Within the records below, filter for lines carrying the word "Ignored" and copy them.

- - - - - - -

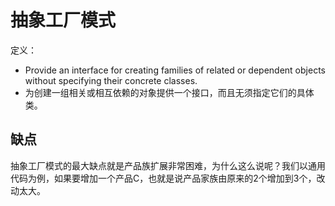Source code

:# 抽象工厂模式

定义：

* Provide an interface for creating families of related or dependent objects without specifying their concrete classes.
* 为创建一组相关或相互依赖的对象提供一个接口，而且无须指定它们的具体类。

## 缺点

抽象工厂模式的最大缺点就是产品族扩展非常困难，为什么这么说呢？我们以通用代码为例，如果要增加一个产品C，也就是说产品家族由原来的2个增加到3个，改动太大。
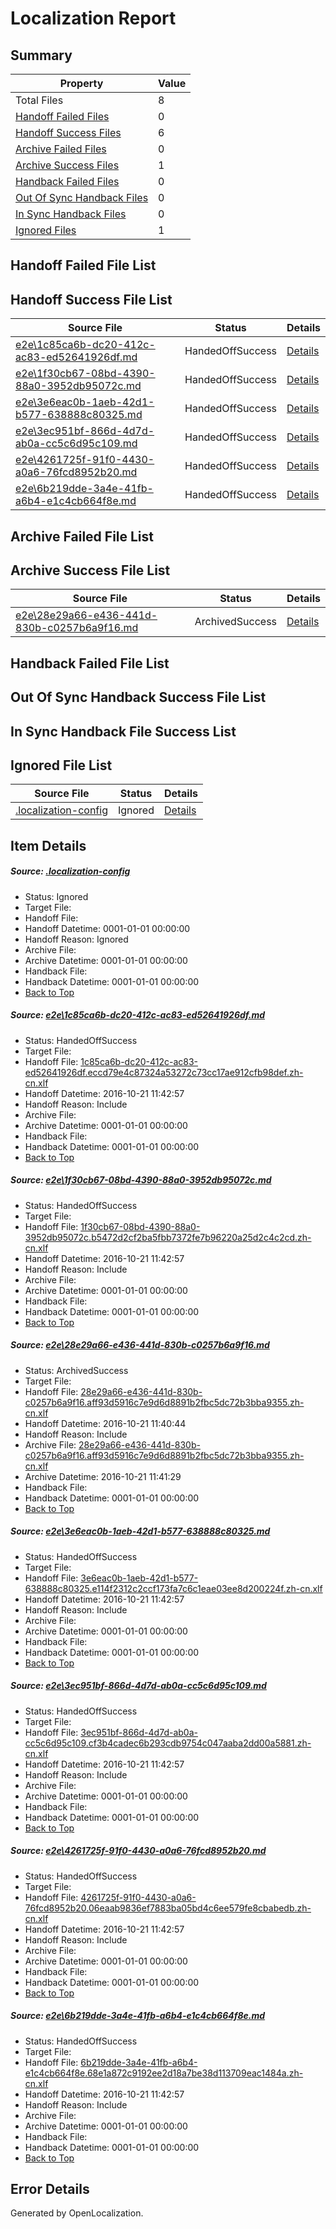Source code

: # <a name='report-top'></a> Localization Report

## Summary
 Property | Value 
 -------- | ----- 
 Total Files | 8
[ Handoff Failed Files ](#handoff-failed-list)| 0
[ Handoff Success Files ](#handoff-success-list)| 6
[ Archive Failed Files ](#archive-failed-list)| 0
[ Archive Success Files ](#archive-success-list)| 1
[ Handback Failed Files ](#handback-failed-list)| 0
[ Out Of Sync Handback Files ](#outofsync-handback-success-list)| 0
[ In Sync Handback Files ](#insync-handback-success-list)| 0
[ Ignored Files ](#ignored-list)| 1

## <a name='handoff-failed-list'></a> Handoff Failed File List

## <a name='handoff-success-list'></a> Handoff Success File List
 Source File | Status | Details 
 ----------- | ------ | ------- 
 [e2e\1c85ca6b-dc20-412c-ac83-ed52641926df.md](https://github.com/OpenLocalizationTestOrg/ol-test0/blob/50242c75f8c628f7965a5cf3d357c9c666394077/e2e/1c85ca6b-dc20-412c-ac83-ed52641926df.md) | HandedOffSuccess | [Details](#bcdcf77825f6c050937bd657e4256386d6dfb6fb1)
 [e2e\1f30cb67-08bd-4390-88a0-3952db95072c.md](https://github.com/OpenLocalizationTestOrg/ol-test0/blob/274ded934fa9987b6861ae84838b29b7371a84a1/e2e/1f30cb67-08bd-4390-88a0-3952db95072c.md) | HandedOffSuccess | [Details](#a6d748e41fe6b4605e61712187d1e2cf7501267d2)
 [e2e\3e6eac0b-1aeb-42d1-b577-638888c80325.md](https://github.com/OpenLocalizationTestOrg/ol-test0/blob/19e6badc4c649421266e3f457522285089fb15b0/e2e/3e6eac0b-1aeb-42d1-b577-638888c80325.md) | HandedOffSuccess | [Details](#82c29ff1edc20cf457eec5b8fe84b4f11acf6b384)
 [e2e\3ec951bf-866d-4d7d-ab0a-cc5c6d95c109.md](https://github.com/OpenLocalizationTestOrg/ol-test0/blob/19e6badc4c649421266e3f457522285089fb15b0/e2e/3ec951bf-866d-4d7d-ab0a-cc5c6d95c109.md) | HandedOffSuccess | [Details](#588a49a14fcb9e2b3925f29ad99d81e113434b1c5)
 [e2e\4261725f-91f0-4430-a0a6-76fcd8952b20.md](https://github.com/OpenLocalizationTestOrg/ol-test0/blob/7e7fbade84345b29a971aa3e6614542c8955b221/e2e/4261725f-91f0-4430-a0a6-76fcd8952b20.md) | HandedOffSuccess | [Details](#71a614b6da39a202e3ea69fdef4d5c918c17b5736)
 [e2e\6b219dde-3a4e-41fb-a6b4-e1c4cb664f8e.md](https://github.com/OpenLocalizationTestOrg/ol-test0/blob/a2451e1a00adb3b2eb0fa811a2887ec027de1410/e2e/6b219dde-3a4e-41fb-a6b4-e1c4cb664f8e.md) | HandedOffSuccess | [Details](#b64400ece27e23af34161a5c478e5fdeeb778d0f7)

## <a name='archive-failed-list'></a> Archive Failed File List

## <a name='archive-success-list'></a> Archive Success File List
 Source File | Status | Details 
 ----------- | ------ | ------- 
 [e2e\28e29a66-e436-441d-830b-c0257b6a9f16.md](https://github.com/OpenLocalizationTestOrg/ol-test0/blob/a9fb607f4265b300b9b85f8eb2dd2cf43724ed72/e2e/28e29a66-e436-441d-830b-c0257b6a9f16.md) | ArchivedSuccess | [Details](#b1cc1d6e1ac72d432ab5e5f11861cc6eb581b9f93)

## <a name='handback-failed-list'></a> Handback Failed File List

## <a name='outofsync-handback-success-list'></a> Out Of Sync Handback Success File List

## <a name='insync-handback-success-list'></a> In Sync Handback File Success List

## <a name='ignored-list'></a> Ignored File List
 Source File | Status | Details 
 ----------- | ------ | ------- 
 [.localization-config](https://github.com/OpenLocalizationTestOrg/ol-test0/blob/a2451e1a00adb3b2eb0fa811a2887ec027de1410/.localization-config) | Ignored | [Details](#c268a05ecaa7ec85942ed632c29928ee5bd6da8d0)

## Item Details
##### <a name='c268a05ecaa7ec85942ed632c29928ee5bd6da8d0'></a> Source: [.localization-config](https://github.com/OpenLocalizationTestOrg/ol-test0/blob/a2451e1a00adb3b2eb0fa811a2887ec027de1410/.localization-config)
* Status: Ignored
* Target File: 
* Handoff File: 
* Handoff Datetime: 0001-01-01 00:00:00
* Handoff Reason: Ignored
* Archive File: 
* Archive Datetime: 0001-01-01 00:00:00
* Handback File: 
* Handback Datetime: 0001-01-01 00:00:00
* [Back to Top](#report-top)

##### <a name='bcdcf77825f6c050937bd657e4256386d6dfb6fb1'></a> Source: [e2e\1c85ca6b-dc20-412c-ac83-ed52641926df.md](https://github.com/OpenLocalizationTestOrg/ol-test0/blob/50242c75f8c628f7965a5cf3d357c9c666394077/e2e/1c85ca6b-dc20-412c-ac83-ed52641926df.md)
* Status: HandedOffSuccess
* Target File: 
* Handoff File: [1c85ca6b-dc20-412c-ac83-ed52641926df.eccd79e4c87324a53272c73cc17ae912cfb98def.zh-cn.xlf](https://github.com/OpenLocalizationTestOrg/ol-test0-handoff/blob/71687e9d6c3fb1c058c3644abaf0499af2b1bd25/ol-handoff/OpenLocalizationTestOrg/ol-test0-zhcn/shujia/ht/1c85ca6b-dc20-412c-ac83-ed52641926df.eccd79e4c87324a53272c73cc17ae912cfb98def.zh-cn.xlf)
* Handoff Datetime: 2016-10-21 11:42:57
* Handoff Reason: Include
* Archive File: 
* Archive Datetime: 0001-01-01 00:00:00
* Handback File: 
* Handback Datetime: 0001-01-01 00:00:00
* [Back to Top](#report-top)

##### <a name='a6d748e41fe6b4605e61712187d1e2cf7501267d2'></a> Source: [e2e\1f30cb67-08bd-4390-88a0-3952db95072c.md](https://github.com/OpenLocalizationTestOrg/ol-test0/blob/274ded934fa9987b6861ae84838b29b7371a84a1/e2e/1f30cb67-08bd-4390-88a0-3952db95072c.md)
* Status: HandedOffSuccess
* Target File: 
* Handoff File: [1f30cb67-08bd-4390-88a0-3952db95072c.b5472d2cf2ba5fbb7372fe7b96220a25d2c4c2cd.zh-cn.xlf](https://github.com/OpenLocalizationTestOrg/ol-test0-handoff/blob/71687e9d6c3fb1c058c3644abaf0499af2b1bd25/ol-handoff/OpenLocalizationTestOrg/ol-test0-zhcn/shujia/ht/1f30cb67-08bd-4390-88a0-3952db95072c.b5472d2cf2ba5fbb7372fe7b96220a25d2c4c2cd.zh-cn.xlf)
* Handoff Datetime: 2016-10-21 11:42:57
* Handoff Reason: Include
* Archive File: 
* Archive Datetime: 0001-01-01 00:00:00
* Handback File: 
* Handback Datetime: 0001-01-01 00:00:00
* [Back to Top](#report-top)

##### <a name='b1cc1d6e1ac72d432ab5e5f11861cc6eb581b9f93'></a> Source: [e2e\28e29a66-e436-441d-830b-c0257b6a9f16.md](https://github.com/OpenLocalizationTestOrg/ol-test0/blob/a9fb607f4265b300b9b85f8eb2dd2cf43724ed72/e2e/28e29a66-e436-441d-830b-c0257b6a9f16.md)
* Status: ArchivedSuccess
* Target File: 
* Handoff File: [28e29a66-e436-441d-830b-c0257b6a9f16.aff93d5916c7e9d6d8891b2fbc5dc72b3bba9355.zh-cn.xlf](https://github.com/OpenLocalizationTestOrg/ol-test0-handoff/blob/5a498d6a64535e03b0cb200eae043f00677ffbb6/ol-handoff/OpenLocalizationTestOrg/ol-test0-zhcn/shujia/ht/28e29a66-e436-441d-830b-c0257b6a9f16.aff93d5916c7e9d6d8891b2fbc5dc72b3bba9355.zh-cn.xlf)
* Handoff Datetime: 2016-10-21 11:40:44
* Handoff Reason: Include
* Archive File: [28e29a66-e436-441d-830b-c0257b6a9f16.aff93d5916c7e9d6d8891b2fbc5dc72b3bba9355.zh-cn.xlf](https://github.com/OpenLocalizationTestOrg/ol-test0-handoff/blob/325175aff065bc72563060c07fb64ad773a93d5a/ol-archive/OpenLocalizationTestOrg/ol-test0-zhcn/shujia/ht/28e29a66-e436-441d-830b-c0257b6a9f16.aff93d5916c7e9d6d8891b2fbc5dc72b3bba9355.zh-cn.xlf)
* Archive Datetime: 2016-10-21 11:41:29
* Handback File: 
* Handback Datetime: 0001-01-01 00:00:00
* [Back to Top](#report-top)

##### <a name='82c29ff1edc20cf457eec5b8fe84b4f11acf6b384'></a> Source: [e2e\3e6eac0b-1aeb-42d1-b577-638888c80325.md](https://github.com/OpenLocalizationTestOrg/ol-test0/blob/19e6badc4c649421266e3f457522285089fb15b0/e2e/3e6eac0b-1aeb-42d1-b577-638888c80325.md)
* Status: HandedOffSuccess
* Target File: 
* Handoff File: [3e6eac0b-1aeb-42d1-b577-638888c80325.e114f2312c2ccf173fa7c6c1eae03ee8d200224f.zh-cn.xlf](https://github.com/OpenLocalizationTestOrg/ol-test0-handoff/blob/71687e9d6c3fb1c058c3644abaf0499af2b1bd25/ol-handoff/OpenLocalizationTestOrg/ol-test0-zhcn/shujia/ht/3e6eac0b-1aeb-42d1-b577-638888c80325.e114f2312c2ccf173fa7c6c1eae03ee8d200224f.zh-cn.xlf)
* Handoff Datetime: 2016-10-21 11:42:57
* Handoff Reason: Include
* Archive File: 
* Archive Datetime: 0001-01-01 00:00:00
* Handback File: 
* Handback Datetime: 0001-01-01 00:00:00
* [Back to Top](#report-top)

##### <a name='588a49a14fcb9e2b3925f29ad99d81e113434b1c5'></a> Source: [e2e\3ec951bf-866d-4d7d-ab0a-cc5c6d95c109.md](https://github.com/OpenLocalizationTestOrg/ol-test0/blob/19e6badc4c649421266e3f457522285089fb15b0/e2e/3ec951bf-866d-4d7d-ab0a-cc5c6d95c109.md)
* Status: HandedOffSuccess
* Target File: 
* Handoff File: [3ec951bf-866d-4d7d-ab0a-cc5c6d95c109.cf3b4cadec6b293cdb9754c047aaba2dd00a5881.zh-cn.xlf](https://github.com/OpenLocalizationTestOrg/ol-test0-handoff/blob/71687e9d6c3fb1c058c3644abaf0499af2b1bd25/ol-handoff/OpenLocalizationTestOrg/ol-test0-zhcn/shujia/ht/3ec951bf-866d-4d7d-ab0a-cc5c6d95c109.cf3b4cadec6b293cdb9754c047aaba2dd00a5881.zh-cn.xlf)
* Handoff Datetime: 2016-10-21 11:42:57
* Handoff Reason: Include
* Archive File: 
* Archive Datetime: 0001-01-01 00:00:00
* Handback File: 
* Handback Datetime: 0001-01-01 00:00:00
* [Back to Top](#report-top)

##### <a name='71a614b6da39a202e3ea69fdef4d5c918c17b5736'></a> Source: [e2e\4261725f-91f0-4430-a0a6-76fcd8952b20.md](https://github.com/OpenLocalizationTestOrg/ol-test0/blob/7e7fbade84345b29a971aa3e6614542c8955b221/e2e/4261725f-91f0-4430-a0a6-76fcd8952b20.md)
* Status: HandedOffSuccess
* Target File: 
* Handoff File: [4261725f-91f0-4430-a0a6-76fcd8952b20.06eaab9836ef7883ba05bd4c6ee579fe8cbabedb.zh-cn.xlf](https://github.com/OpenLocalizationTestOrg/ol-test0-handoff/blob/71687e9d6c3fb1c058c3644abaf0499af2b1bd25/ol-handoff/OpenLocalizationTestOrg/ol-test0-zhcn/shujia/ht/4261725f-91f0-4430-a0a6-76fcd8952b20.06eaab9836ef7883ba05bd4c6ee579fe8cbabedb.zh-cn.xlf)
* Handoff Datetime: 2016-10-21 11:42:57
* Handoff Reason: Include
* Archive File: 
* Archive Datetime: 0001-01-01 00:00:00
* Handback File: 
* Handback Datetime: 0001-01-01 00:00:00
* [Back to Top](#report-top)

##### <a name='b64400ece27e23af34161a5c478e5fdeeb778d0f7'></a> Source: [e2e\6b219dde-3a4e-41fb-a6b4-e1c4cb664f8e.md](https://github.com/OpenLocalizationTestOrg/ol-test0/blob/a2451e1a00adb3b2eb0fa811a2887ec027de1410/e2e/6b219dde-3a4e-41fb-a6b4-e1c4cb664f8e.md)
* Status: HandedOffSuccess
* Target File: 
* Handoff File: [6b219dde-3a4e-41fb-a6b4-e1c4cb664f8e.68e1a872c9192ee2d18a7be38d113709eac1484a.zh-cn.xlf](https://github.com/OpenLocalizationTestOrg/ol-test0-handoff/blob/71687e9d6c3fb1c058c3644abaf0499af2b1bd25/ol-handoff/OpenLocalizationTestOrg/ol-test0-zhcn/shujia/ht/6b219dde-3a4e-41fb-a6b4-e1c4cb664f8e.68e1a872c9192ee2d18a7be38d113709eac1484a.zh-cn.xlf)
* Handoff Datetime: 2016-10-21 11:42:57
* Handoff Reason: Include
* Archive File: 
* Archive Datetime: 0001-01-01 00:00:00
* Handback File: 
* Handback Datetime: 0001-01-01 00:00:00
* [Back to Top](#report-top)


## Error Details

Generated by OpenLocalization.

- - - - - - -

■ **Exercise solution**:
[ Ignored Files ](#ignored-list)| 1
## <a name='ignored-list'></a> Ignored File List
 [.localization-config](https://github.com/OpenLocalizationTestOrg/ol-test0/blob/a2451e1a00adb3b2eb0fa811a2887ec027de1410/.localization-config) | Ignored | [Details](#c268a05ecaa7ec85942ed632c29928ee5bd6da8d0)
* Status: Ignored
* Handoff Reason: Ignored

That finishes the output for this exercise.